Varcata la soglia dell'albergo a Marco Perini si oscurò, dalla delusione, il viso. Chiese delle toilette. Le trovò
pulite. Andò a lavarsi le mani, poi si diresse in sala da pranzo. L'unico cameriere stava aspettando appoggiato al
muro. Il Perini si sedette e ordinò risotto con funghi, brasato, vino bianco e una crème-caramel con savoiardi.
Cenava solo. Ma lo rimase per poco. Abate Quintini, il proprietario, andò a insidiarlo con molte domande:
cosa faceva, perché era arrivato lì, quanto si sarebbe fermato. L'albergatore arrivò a confessare che lui era, in
quell'autunno, il primo cliente.
"Vi fermate?" chiese il Quintini.
"Vorrei una camera per questa notte."
"La migliore!" promise Abate Quintini. "Le darò la migliore! La stessa dove dormì Alfredo Panzini!"
"E chi era mai?" indagò il Perini.
"Uno importante, uno scrittore famoso, un'eccellenza. Venne qui nel 1935 quando ci furono le feste per il nostro
Tommaso Grossi. Lo riverivano tutti. Anche il prefetto!"
Marco Perini fece per andarsene.
"Ma..." disse il Quintini.
"Ma, cosa?"
Il Quintini si passò una mano sulla bocca e s'ingobbì un poco: sembrava un usuraio sul punto di aumentare gli
interessi di un prestito.
"Dovreste darmi i vostri documenti... Sapete, per la registrazione!"
Era chiaro come il sole che il Quintini era curiosissimo di sapere con chi aveva a che fare.
"Dovrete attendere sino a domani. Ho dimenticato la carta d'identità dal notaio Dellera", inventò il Perini,
lasciando l'albergatore di stucco, allarmato per il fatto che il cliente volesse occultare la propria identità.
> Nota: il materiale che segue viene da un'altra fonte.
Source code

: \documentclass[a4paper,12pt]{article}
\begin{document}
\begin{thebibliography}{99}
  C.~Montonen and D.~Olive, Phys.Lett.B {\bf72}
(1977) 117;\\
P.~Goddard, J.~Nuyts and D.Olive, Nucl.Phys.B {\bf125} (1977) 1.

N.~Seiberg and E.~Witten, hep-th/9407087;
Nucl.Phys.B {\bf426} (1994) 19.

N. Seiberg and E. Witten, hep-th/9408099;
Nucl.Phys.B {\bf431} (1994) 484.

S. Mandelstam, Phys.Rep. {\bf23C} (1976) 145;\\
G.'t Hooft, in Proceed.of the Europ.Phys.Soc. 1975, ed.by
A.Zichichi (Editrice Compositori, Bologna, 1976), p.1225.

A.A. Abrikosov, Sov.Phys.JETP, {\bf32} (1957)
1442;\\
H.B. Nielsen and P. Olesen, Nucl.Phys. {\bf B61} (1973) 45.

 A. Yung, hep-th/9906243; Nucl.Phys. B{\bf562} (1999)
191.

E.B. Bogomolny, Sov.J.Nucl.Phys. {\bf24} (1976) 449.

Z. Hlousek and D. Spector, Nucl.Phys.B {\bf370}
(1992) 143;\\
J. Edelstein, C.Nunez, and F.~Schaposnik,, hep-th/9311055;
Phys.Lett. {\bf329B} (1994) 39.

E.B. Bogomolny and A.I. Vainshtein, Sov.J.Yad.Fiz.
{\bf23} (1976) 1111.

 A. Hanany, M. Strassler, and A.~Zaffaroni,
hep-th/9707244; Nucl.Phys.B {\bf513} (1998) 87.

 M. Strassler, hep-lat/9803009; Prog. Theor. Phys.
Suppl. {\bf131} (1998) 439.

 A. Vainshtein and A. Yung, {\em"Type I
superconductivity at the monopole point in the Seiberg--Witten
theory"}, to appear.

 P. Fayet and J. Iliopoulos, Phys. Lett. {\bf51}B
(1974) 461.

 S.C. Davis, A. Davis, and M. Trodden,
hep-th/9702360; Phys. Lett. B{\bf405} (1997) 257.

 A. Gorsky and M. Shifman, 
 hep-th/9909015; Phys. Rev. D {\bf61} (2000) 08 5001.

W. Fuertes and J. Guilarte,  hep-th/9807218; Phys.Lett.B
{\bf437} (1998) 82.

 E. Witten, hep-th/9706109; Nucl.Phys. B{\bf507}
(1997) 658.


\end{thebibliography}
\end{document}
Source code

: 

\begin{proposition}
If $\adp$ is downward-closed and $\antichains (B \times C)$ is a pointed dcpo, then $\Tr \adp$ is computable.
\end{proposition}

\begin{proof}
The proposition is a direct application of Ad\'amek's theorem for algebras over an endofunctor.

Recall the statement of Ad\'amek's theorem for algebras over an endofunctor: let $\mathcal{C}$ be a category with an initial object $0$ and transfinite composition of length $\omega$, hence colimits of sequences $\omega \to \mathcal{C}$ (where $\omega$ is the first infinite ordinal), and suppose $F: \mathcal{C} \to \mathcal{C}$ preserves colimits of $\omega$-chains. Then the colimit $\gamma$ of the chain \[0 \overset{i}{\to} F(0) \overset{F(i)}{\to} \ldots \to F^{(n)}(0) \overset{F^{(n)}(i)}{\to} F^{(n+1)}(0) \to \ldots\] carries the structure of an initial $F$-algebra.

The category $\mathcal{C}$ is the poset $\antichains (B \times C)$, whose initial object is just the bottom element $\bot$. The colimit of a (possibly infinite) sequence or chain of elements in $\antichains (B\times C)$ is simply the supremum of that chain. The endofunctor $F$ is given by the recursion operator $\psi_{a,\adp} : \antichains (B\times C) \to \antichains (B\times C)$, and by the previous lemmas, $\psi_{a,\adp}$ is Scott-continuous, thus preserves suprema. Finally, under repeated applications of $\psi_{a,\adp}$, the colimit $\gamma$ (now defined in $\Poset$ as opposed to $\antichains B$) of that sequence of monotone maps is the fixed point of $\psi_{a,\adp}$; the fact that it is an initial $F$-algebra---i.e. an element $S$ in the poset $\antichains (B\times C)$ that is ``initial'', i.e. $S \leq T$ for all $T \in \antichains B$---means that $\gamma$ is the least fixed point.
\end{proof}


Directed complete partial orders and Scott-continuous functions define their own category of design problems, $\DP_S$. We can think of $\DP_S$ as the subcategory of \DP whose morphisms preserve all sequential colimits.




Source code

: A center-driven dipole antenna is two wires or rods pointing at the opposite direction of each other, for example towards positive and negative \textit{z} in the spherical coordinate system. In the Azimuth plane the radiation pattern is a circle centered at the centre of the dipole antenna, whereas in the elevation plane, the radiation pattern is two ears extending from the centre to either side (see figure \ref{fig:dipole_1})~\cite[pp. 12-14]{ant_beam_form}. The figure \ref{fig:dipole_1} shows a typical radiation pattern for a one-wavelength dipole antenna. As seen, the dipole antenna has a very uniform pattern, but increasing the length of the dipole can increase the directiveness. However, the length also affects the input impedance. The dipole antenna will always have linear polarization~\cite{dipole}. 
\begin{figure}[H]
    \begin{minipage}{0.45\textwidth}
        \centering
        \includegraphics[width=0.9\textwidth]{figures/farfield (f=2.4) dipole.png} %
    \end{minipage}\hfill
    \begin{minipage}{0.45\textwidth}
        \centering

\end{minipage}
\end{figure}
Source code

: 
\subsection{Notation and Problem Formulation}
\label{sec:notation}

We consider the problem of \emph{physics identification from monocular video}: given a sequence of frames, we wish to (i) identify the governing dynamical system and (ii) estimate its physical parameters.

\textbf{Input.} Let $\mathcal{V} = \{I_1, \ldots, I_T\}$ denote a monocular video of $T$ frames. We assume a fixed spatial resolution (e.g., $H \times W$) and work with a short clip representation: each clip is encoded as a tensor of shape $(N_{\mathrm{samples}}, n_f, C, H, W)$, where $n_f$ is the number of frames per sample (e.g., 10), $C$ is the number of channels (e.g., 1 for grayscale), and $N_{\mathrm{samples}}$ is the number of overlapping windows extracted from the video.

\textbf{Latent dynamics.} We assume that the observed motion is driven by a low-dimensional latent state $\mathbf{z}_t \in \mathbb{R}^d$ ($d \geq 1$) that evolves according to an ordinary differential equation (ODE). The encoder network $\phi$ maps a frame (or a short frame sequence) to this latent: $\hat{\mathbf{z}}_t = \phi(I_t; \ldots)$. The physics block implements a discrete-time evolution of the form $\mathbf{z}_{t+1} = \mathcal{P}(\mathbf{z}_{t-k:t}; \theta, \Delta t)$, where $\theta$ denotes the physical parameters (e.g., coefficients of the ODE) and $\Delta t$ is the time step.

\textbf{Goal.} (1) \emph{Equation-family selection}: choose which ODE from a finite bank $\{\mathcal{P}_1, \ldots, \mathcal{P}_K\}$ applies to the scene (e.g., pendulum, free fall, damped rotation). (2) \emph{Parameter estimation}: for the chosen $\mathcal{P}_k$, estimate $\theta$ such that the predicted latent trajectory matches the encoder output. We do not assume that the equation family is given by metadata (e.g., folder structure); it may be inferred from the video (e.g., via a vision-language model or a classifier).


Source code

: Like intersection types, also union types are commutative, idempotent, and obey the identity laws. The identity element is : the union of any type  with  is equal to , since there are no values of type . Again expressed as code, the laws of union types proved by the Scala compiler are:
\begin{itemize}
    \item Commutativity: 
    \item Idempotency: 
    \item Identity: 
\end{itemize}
Marco Perini si fermò a guardare alcune fotografie esposte nella sala da pranzo. Si soffermò soprattutto su quella
che ritraeva in posa i fondatori del Fascio locale. Era del 1922. Riconobbe alcuni volti, ma non ricordò tutti i nomi.
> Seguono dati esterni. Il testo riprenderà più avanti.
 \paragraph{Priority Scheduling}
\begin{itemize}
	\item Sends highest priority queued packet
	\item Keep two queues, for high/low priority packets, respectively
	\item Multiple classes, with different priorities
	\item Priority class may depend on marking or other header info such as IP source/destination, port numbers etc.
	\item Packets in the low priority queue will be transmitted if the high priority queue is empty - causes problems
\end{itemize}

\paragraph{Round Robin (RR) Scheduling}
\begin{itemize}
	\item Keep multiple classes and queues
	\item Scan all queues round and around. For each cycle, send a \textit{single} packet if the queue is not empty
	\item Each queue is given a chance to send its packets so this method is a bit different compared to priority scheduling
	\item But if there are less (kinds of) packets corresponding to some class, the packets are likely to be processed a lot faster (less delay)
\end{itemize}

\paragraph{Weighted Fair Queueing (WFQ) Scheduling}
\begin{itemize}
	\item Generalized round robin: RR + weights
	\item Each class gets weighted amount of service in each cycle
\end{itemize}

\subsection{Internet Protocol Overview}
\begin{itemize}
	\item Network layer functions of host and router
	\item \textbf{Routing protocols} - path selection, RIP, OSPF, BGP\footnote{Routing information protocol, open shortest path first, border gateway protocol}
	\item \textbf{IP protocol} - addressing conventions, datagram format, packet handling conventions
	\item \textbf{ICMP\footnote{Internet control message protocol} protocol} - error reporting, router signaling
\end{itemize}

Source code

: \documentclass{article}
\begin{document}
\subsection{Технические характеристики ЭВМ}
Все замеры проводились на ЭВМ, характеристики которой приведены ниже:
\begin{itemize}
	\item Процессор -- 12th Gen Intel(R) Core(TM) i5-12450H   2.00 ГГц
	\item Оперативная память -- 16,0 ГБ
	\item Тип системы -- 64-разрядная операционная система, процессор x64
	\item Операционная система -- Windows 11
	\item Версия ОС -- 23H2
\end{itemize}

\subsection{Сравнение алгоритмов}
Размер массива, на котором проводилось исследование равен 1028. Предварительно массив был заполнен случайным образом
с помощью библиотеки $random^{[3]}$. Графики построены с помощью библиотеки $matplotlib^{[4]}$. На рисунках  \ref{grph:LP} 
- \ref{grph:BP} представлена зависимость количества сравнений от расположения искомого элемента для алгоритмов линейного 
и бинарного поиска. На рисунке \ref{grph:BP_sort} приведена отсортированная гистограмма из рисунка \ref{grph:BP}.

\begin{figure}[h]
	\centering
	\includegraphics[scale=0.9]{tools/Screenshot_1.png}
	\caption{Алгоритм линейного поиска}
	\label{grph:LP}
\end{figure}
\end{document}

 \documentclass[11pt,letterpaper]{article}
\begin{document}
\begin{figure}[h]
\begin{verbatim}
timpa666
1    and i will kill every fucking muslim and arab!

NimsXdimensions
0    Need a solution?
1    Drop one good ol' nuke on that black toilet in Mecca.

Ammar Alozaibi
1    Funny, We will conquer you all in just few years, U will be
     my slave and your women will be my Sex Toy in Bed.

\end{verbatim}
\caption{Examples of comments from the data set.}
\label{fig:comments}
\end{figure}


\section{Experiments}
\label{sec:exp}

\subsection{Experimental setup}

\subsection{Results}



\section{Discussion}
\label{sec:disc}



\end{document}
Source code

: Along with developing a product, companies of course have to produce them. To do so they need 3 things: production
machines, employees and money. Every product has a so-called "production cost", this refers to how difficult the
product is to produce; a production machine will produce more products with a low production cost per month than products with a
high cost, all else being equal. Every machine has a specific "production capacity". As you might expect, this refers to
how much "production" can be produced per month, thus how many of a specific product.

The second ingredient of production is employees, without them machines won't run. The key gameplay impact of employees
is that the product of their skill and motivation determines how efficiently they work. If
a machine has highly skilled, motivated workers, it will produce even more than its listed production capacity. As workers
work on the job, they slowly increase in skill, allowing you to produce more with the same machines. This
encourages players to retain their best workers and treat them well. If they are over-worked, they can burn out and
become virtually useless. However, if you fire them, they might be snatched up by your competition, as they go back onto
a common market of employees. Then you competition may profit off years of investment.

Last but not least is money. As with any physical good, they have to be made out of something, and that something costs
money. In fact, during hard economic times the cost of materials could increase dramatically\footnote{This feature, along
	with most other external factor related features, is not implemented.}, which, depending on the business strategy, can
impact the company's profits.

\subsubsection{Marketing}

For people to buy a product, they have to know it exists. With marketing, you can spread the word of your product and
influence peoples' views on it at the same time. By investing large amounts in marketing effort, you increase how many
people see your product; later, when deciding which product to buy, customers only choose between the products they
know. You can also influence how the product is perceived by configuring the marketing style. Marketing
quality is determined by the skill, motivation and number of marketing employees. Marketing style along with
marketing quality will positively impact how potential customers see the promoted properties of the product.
"Una volta al mese vengono qui a mangiare", lo informò il Quintini che aveva notato il suo interesse.
"Tutti? Non è morto nessuno?" domandò, filando via senza aspettare risposta.
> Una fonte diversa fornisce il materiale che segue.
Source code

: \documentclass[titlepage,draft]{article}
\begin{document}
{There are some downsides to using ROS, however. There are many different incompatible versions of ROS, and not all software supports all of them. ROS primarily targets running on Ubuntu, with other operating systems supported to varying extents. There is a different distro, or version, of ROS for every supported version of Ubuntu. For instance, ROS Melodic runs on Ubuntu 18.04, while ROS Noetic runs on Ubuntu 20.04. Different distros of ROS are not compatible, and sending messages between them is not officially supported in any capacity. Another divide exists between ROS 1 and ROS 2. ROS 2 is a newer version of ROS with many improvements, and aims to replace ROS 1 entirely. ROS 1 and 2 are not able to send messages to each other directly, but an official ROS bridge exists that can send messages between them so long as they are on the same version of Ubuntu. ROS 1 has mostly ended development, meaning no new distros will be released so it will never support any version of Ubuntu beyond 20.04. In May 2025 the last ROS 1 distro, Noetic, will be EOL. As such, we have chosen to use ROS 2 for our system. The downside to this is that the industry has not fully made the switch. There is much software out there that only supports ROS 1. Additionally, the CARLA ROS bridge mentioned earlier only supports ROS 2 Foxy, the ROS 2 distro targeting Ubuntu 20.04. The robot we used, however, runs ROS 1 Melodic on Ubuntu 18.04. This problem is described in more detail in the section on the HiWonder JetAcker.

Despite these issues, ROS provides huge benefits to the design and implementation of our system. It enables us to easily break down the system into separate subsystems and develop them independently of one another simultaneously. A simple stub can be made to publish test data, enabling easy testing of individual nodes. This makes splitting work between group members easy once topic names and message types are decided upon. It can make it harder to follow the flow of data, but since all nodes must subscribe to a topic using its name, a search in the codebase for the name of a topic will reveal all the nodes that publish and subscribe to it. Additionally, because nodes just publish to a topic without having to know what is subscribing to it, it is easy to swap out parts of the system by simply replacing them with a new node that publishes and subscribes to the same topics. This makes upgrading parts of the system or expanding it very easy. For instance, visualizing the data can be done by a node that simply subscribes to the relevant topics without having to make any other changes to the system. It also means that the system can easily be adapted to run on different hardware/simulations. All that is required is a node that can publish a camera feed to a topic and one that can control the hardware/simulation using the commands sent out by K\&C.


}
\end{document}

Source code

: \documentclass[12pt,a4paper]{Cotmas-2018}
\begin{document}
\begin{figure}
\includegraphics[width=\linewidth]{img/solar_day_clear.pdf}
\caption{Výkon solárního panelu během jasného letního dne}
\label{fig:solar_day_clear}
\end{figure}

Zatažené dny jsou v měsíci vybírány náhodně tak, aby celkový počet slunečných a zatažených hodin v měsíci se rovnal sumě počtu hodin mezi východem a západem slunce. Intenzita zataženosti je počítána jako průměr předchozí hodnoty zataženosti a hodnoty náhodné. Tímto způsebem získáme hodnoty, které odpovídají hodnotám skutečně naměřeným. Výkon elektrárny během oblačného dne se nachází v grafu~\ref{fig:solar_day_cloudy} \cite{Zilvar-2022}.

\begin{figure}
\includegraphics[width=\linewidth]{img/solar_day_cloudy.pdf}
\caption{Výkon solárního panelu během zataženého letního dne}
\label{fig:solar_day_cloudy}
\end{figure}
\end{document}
Era ormai certo che il Quintini fosse una lenza, perché tra i fascisti aveva riconosciuto anche suo padre
buonanima.

8.
Aveva smesso di piovere. L'aria era limpida. In strada non c'era anima viva. Dal lago arrivava il suono delle
campane attaccate dai pescatori alle reti, un suono un po' funebre: annunciava che i pesci avevano abboccato alle
esche.
Il Perini si avviò verso il Caffè dell'Imbarcadero. Camminava lentamente, ascoltando il tacco delle scarpe
scrocchiare sul marciapiede. Giunto a pochi passi dalla porta del caffè rinunciò a entrare: si piazzò davanti alla
vetrina e guardò dentro, invadente e curioso. Vide Romano che leggeva il giornale, il padrone impegnato in una
partita a carte con due clienti e Deilde in piedi dietro il banco di mescita. La ragazza lavava i bicchieri.
"Chi diavolo mi ricorda?" si chiese Marco Perini.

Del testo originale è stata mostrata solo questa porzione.